Supreme Court Justices Samuel Alito and Clarence Thomas warn that New York's sweeping new gun law raises serious constitutional questions despite the high court's decision not to intercede while court challenges play out.
The Supreme Court last week issued an order allowing New York to continue enforcing the banning of guns from "sensitive places," such as schools and playgrounds, while a federal appeals court prepares to hear arguments challenging the law.
Alito and Thomas, two of the Supreme Court's most conservative members, issued a statement with the order saying the law "presents novel and serious questions under both the First and the Second Amendments."

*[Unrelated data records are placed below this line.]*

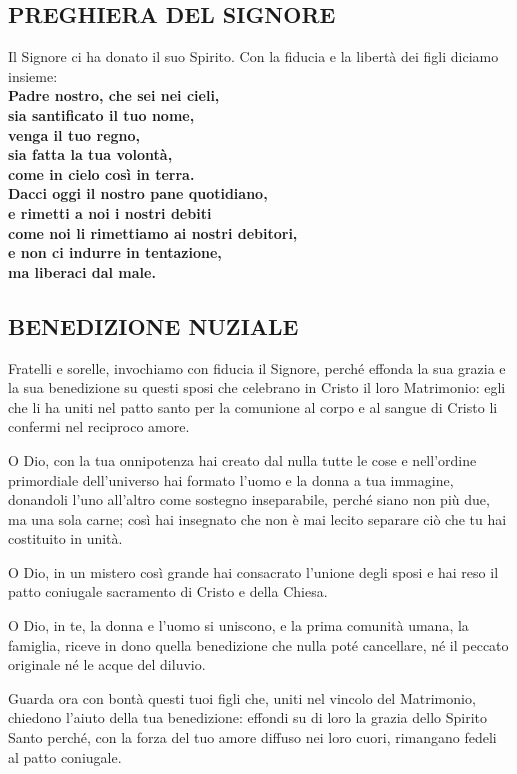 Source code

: \documentclass[10pt,b6paper,usenames,twoside]{article}
\begin{document}
\subsection*{\textcolor{forestgreen(traditional)}{PREGHIERA DEL SIGNORE}} 

\noindent Il Signore ci ha donato il suo Spirito. Con la fiducia e la libertà dei figli diciamo insieme:\\ 

\noindent \textbf{Padre nostro, che sei nei cieli,\\ sia santificato il tuo nome,\\ venga il tuo regno,\\ sia fatta la tua volontà,\\ come in cielo cos\`i in terra.\\ Dacci oggi il nostro pane quotidiano,\\ e rimetti a noi i nostri debiti\\ come noi li rimettiamo ai nostri debitori,\\ e non ci indurre in tentazione,\\ ma liberaci dal male.} 

\subsection*{\textcolor{forestgreen(traditional)}{BENEDIZIONE NUZIALE}} 
\noindent Fratelli e sorelle, invochiamo con fiducia il Signore, perché effonda la sua grazia e la sua benedizione su questi sposi che celebrano in Cristo il loro Matrimonio: egli che li ha uniti nel patto santo per la comunione al corpo e al sangue di Cristo li confermi nel reciproco amore.

\noindent O Dio, con la tua onnipotenza hai creato dal nulla tutte le cose e nell'ordine primordiale dell'universo hai formato l'uomo e la donna a tua immagine, donandoli l'uno all'altro come sostegno inseparabile, perché siano non più due, ma una sola carne; così hai insegnato che non è mai lecito separare ciò che tu hai costituito in unità.

\noindent O Dio, in un mistero così grande hai consacrato l'unione degli sposi e hai reso il patto coniugale sacramento di Cristo e della Chiesa.

\noindent O Dio, in te, la donna e l'uomo si uniscono, e la prima comunità umana, la famiglia, riceve in dono quella benedizione che nulla poté cancellare, né il peccato originale né le acque del diluvio.

\noindent Guarda ora con bontà questi tuoi figli che, uniti nel vincolo del Matrimonio, chiedono l'aiuto della tua benedizione: effondi su di loro la grazia dello Spirito Santo perché, con la forza del tuo amore diffuso nei loro cuori, rimangano fedeli al patto coniugale.
\end{document}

"Applicants should not be deterred by today's order from again seeking relief" if the appeals court doesn't move swiftly or explain its actions, Alito wrote, joined by Thomas.
Gun owners wanted the Supreme Court to lift a federal appeals court order that temporarily put on hold a lower court decision blocking portions of the law, CNN reported.

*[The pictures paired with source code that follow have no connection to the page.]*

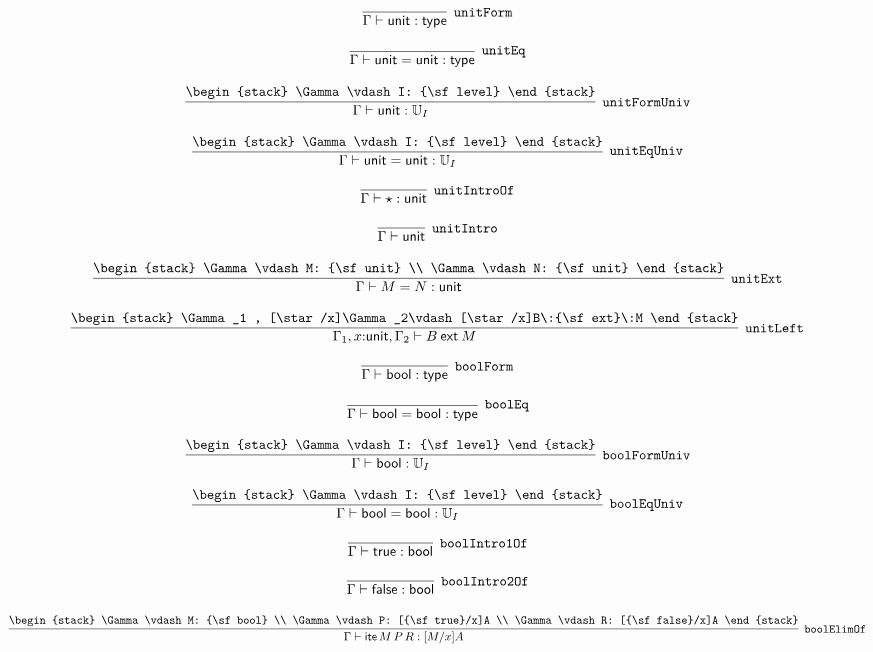 \[
\infer[{\tt unitForm}]{\Gamma \vdash {\sf unit}: {\sf type}}{}
\]

\[
\infer[{\tt unitEq}]{\Gamma \vdash {\sf unit}= {\sf unit}: {\sf type}}{}
\]

\[
\infer[{\tt unitFormUniv}]{\Gamma \vdash {\sf unit}: {\Bbb U}_{I}}{
\begin{stack}
\Gamma \vdash I: {\sf level}
\end{stack}}
\]

\[
\infer[{\tt unitEqUniv}]{\Gamma \vdash {\sf unit}= {\sf unit}: {\Bbb U}_{I}}{
\begin{stack}
\Gamma \vdash I: {\sf level}
\end{stack}}
\]

\[
\infer[{\tt unitIntroOf}]{\Gamma \vdash \star : {\sf unit}}{}
\]

\[
\infer[{\tt unitIntro}]{\Gamma \vdash {\sf unit}}{}
\]

\[
\infer[{\tt unitExt}]{\Gamma \vdash M= N: {\sf unit}}{
\begin{stack}
\Gamma \vdash M: {\sf unit}
\\
\Gamma \vdash N: {\sf unit}
\end{stack}}
\]

\[
\infer[{\tt unitLeft}]{\Gamma_1 ,x\mathord{:}{\sf unit}, \Gamma_2 \vdash B\:{\sf ext}\:M}{
\begin{stack}
\Gamma_1 , [\star /x]\Gamma_2\vdash [\star /x]B\:{\sf ext}\:M
\end{stack}}
\]

\[
\infer[{\tt boolForm}]{\Gamma \vdash {\sf bool}: {\sf type}}{}
\]

\[
\infer[{\tt boolEq}]{\Gamma \vdash {\sf bool}= {\sf bool}: {\sf type}}{}
\]

\[
\infer[{\tt boolFormUniv}]{\Gamma \vdash {\sf bool}: {\Bbb U}_{I}}{
\begin{stack}
\Gamma \vdash I: {\sf level}
\end{stack}}
\]

\[
\infer[{\tt boolEqUniv}]{\Gamma \vdash {\sf bool}= {\sf bool}: {\Bbb U}_{I}}{
\begin{stack}
\Gamma \vdash I: {\sf level}
\end{stack}}
\]

\[
\infer[{\tt boolIntro1Of}]{\Gamma \vdash {\sf true}: {\sf bool}}{}
\]

\[
\infer[{\tt boolIntro2Of}]{\Gamma \vdash {\sf false}: {\sf bool}}{}
\]

\[
\infer[{\tt boolElimOf}]{\Gamma \vdash {\sf ite}\,M\,P\,R: [M/x]A}{
\begin{stack}
\Gamma \vdash M: {\sf bool}
\\
\Gamma \vdash P: [{\sf true}/x]A
\\
\Gamma \vdash R: [{\sf false}/x]A
\end{stack}}
\]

Thomas in June authored the high court's New York State Rifle & Pistol, Inc. v. Bruen decision that struck down a New York law regulating who is allowed to carry a concealed weapon in public. The state then rewrote the law.
Now, there are four Second Amendment-related challenges to that law at the federal appeals court level. The 2nd Circuit, which holds a 7-6 Democratic-led majority, announced Friday it would hear arguments March 20 against several provisions in New York's law.
Wednesday's short unsigned Supreme Court order deferred to the 2nd Circuit, which in December eliminated a pause on several portions of the law after a federal district court judge struck down most of the law's provisions on Nov. 7, the Washington Examiner reported.
Alito and Thomas said the high court's order was to "reflect respect for the 2nd Circuit's procedures in managing its own docket," and in no way expressed views on the merits of the challenges brought by firearms proponents.
Josh Blackman, a professor at the South Texas College of Law, told the Examiner that the high court's decision not to take up the appeal from the 2nd Circuit was unsurprising given the Bruen precedent isn't even six months old.
"So I think what Alito was saying is, yes, this will take some time to work its way through the system. But the 2nd Circuit should be very mindful that they can't just sort of ignore Bruen; they have to sort of grapple with its decision," Blackman said.
Blackman told the Examiner that lower federal courts often try to read Second Amendment precedents narrowly, adding that he doesn't think "lower courts are going to like Bruen, especially in places like New York and New Jersey."
"What's new is that if the 2nd Circuit completely botches Bruen, the Supreme Court may intervene early," Blackman told the Examiner. "So I think there's an incentive for the 2nd Circuit to take very carefully what's in Bruen and not just sort of rely on old precedents."